Abstract 15587: Diagnostic Ultrasound Induced Inertial Cavitation of Microbubbles Improves Microvascular Re-Flow Following Thrombotic Microembolization to a Greater Degree than Stable Cavitation
Background: Feedback cavitation detection (FCD), when combined with with guided therapeutic impulses (TI) from the same diagnostic transducer, may provide mechanistic information for determining how ultrasound and microbubbles restore microvascular flow following micro-thrombotic embolization in the absence of anticoagulation or fibrinolysis.
Hypothesis: We hypothesized that dominant inertial cavitation (IC) feedback during an intravenous (IV) microbubble infusion would be optimal for restoring microvascular flow following thrombotic occlusion.

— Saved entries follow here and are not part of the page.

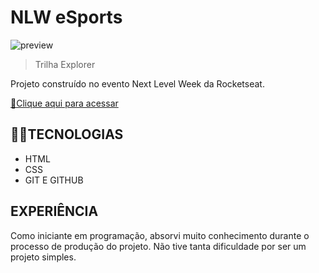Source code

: # NLW eSports

![preview](./.github/preview2.png)

>Trilha Explorer

Projeto construído no evento Next Level Week da Rocketseat.

[🔗Clique aqui para acessar](https://difierro.github.io/nlw-esports-explorer/)


## 👨‍💻TECNOLOGIAS
- HTML
- CSS
- GIT E GITHUB

## EXPERIÊNCIA
 Como iniciante em programação, absorvi muito conhecimento durante o processo de produção do projeto. Não tive tanta dificuldade por ser um projeto simples.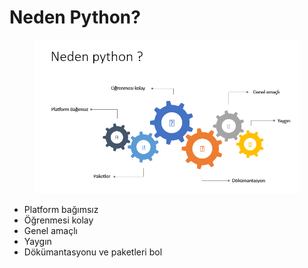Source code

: # Neden Python?

<figure><img src="../../.gitbook/assets/image (8).png" alt=""><figcaption></figcaption></figure>

* Platform bağımsız
* Öğrenmesi kolay
* Genel amaçlı
* Yaygın
* Dökümantasyonu ve paketleri bol
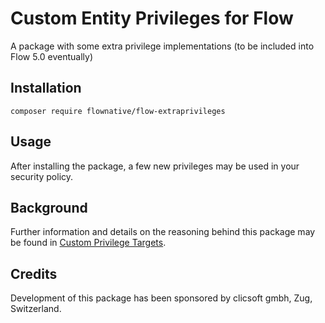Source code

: # Custom Entity Privileges for Flow

A package with some extra privilege implementations (to be included into Flow 5.0 eventually)

## Installation

`composer require flownative/flow-extraprivileges`

## Usage

After installing the package, a few new privileges may be used in your security policy.

## Background

Further information and details on the reasoning behind this package may be found in
[Custom Privilege Targets](Documentation/Custom-Privilege-Targets.md).

## Credits

Development of this package has been sponsored by clicsoft gmbh, Zug, Switzerland.
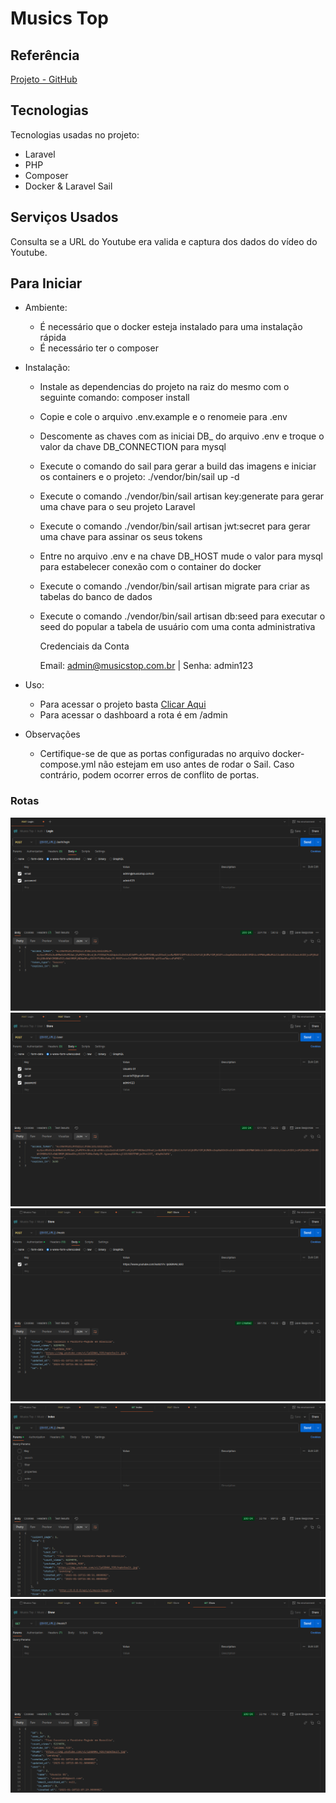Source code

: # Musics Top

## Referência
[Projeto - GitHub](https://github.com/jansenfelipe/top5-tiao-carreiro)

## Tecnologias

Tecnologias usadas no projeto:

* Laravel
* PHP
* Composer
* Docker & Laravel Sail

## Serviços Usados

Consulta se a URL do Youtube era valida e captura dos dados do vídeo do Youtube.

## Para Iniciar

* Ambiente:
    - É necessário que o docker esteja instalado para uma instalação rápida
    - É necessário ter o composer

* Instalação:
    - Instale as dependencias do projeto na raiz do mesmo com o seguinte comando: composer install
    - Copie e cole o arquivo .env.example e o renomeie para .env
    - Descomente as chaves com as iniciai DB_ do arquivo .env e troque o valor da chave DB_CONNECTION para mysql
    - Execute o comando do sail para gerar a build das imagens e iniciar os containers e o projeto: ./vendor/bin/sail up -d
    - Execute o comando ./vendor/bin/sail artisan key:generate para gerar uma chave para o seu projeto Laravel
    - Execute o comando ./vendor/bin/sail artisan jwt:secret para gerar uma chave para assinar os seus tokens
    - Entre no arquivo .env e na chave DB_HOST mude o valor para mysql para estabelecer conexão com o container do docker
    - Execute o comando ./vendor/bin/sail artisan migrate para criar as tabelas do banco de dados
    - Execute o comando ./vendor/bin/sail artisan db:seed para executar o seed do popular a tabela de usuário com uma conta administrativa

      Credenciais da Conta

      Email: admin@musicstop.com.br | Senha: admin123

* Uso:
    - Para acessar o projeto basta [Clicar Aqui](http://0.0.0.0/)
    - Para acessar o dashboard a rota é em /admin

* Observações
    - Certifique-se de que as portas configuradas no arquivo docker-compose.yml não estejam em uso antes de rodar o Sail. Caso contrário, podem ocorrer erros de conflito de portas.

### Rotas

![Rota de Login](https://github.com/ThiagoAlvesPHP/musics-top-backend/blob/master/readme/login.png)
![Rota de Registro de Usuário](https://github.com/ThiagoAlvesPHP/musics-top-backend/blob/master/readme/register_user.png)
![Rota de Registro da Música](https://github.com/ThiagoAlvesPHP/musics-top-backend/blob/master/readme/register_music.png)
![Rota de Listar as Músicas](https://github.com/ThiagoAlvesPHP/musics-top-backend/blob/master/readme/musics.png)
![Rota de Ver a Música](https://github.com/ThiagoAlvesPHP/musics-top-backend/blob/master/readme/music.png)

Methods: Using a 1.7 MHz modified diagnostic ultrasound system capable of FCD (Philips S5-1), we measured cavitation responses within the microvasculature of a rat hindlimb in response to different mechanical indices (MI) ranging from 0.4 to 1.8 (all 20 usec pulse duration). Subsequent to this, thrombotic microvascular obstruction was created in the rat hindlimb muscle by injecting <200 micron diameter thrombi into the common iliac supplying the hindlimb. Microvascular occlusion was confirmed with low MI non-destructive imaging (NDI) at 0.2 MI during a continous IV Definity (Lantheus) microbubble infusion. After occlusion, rats were randomized to TI that produced dominant stable cavitation (SC) versus those that produced dominant inertial cavitation (IC) during the same microbubble infusion. All treatment times were 10 minutes, and all imaging and TI were applied through either a three or six centimeter tissue mimicking phantom (TMP) to simulate transthoracic attenuation. NDI alone (without TI) was used as a control group. Skeletal blood volume (SBV) was quantified using Q lab software before and after randomized treatments.
Results: A total of 20 rats were randomly assigned to the three treatment groups. The MI impulses that produced dominant IC produced the greatest recovery of SBV through both three and six centimeter TMP attenuation depths (p<0.0001 compared to both NDI and SC TI). Post-mortem histology confirmed no microvascular damage with any treatment group.
Conclusions: TI from a modified diagnostic transducer that induce dominant IC of microbubbles are essential in restoring microvascular reflow following thrombotic embolization.
Author Disclosures: F. Xie: None. J. Lof: None. E. Everbach: None. F. Vignon: None. W.T. Shi: None. J. Powers: None. S.J. Radio: None. T.R. Porter: Research Grant; Modest; GE Healthcare, Lantheus Medical Images. Research Grant; Significant; Philips Research North America, Astellas Pharma.
- © 2014 by American Heart Association, Inc.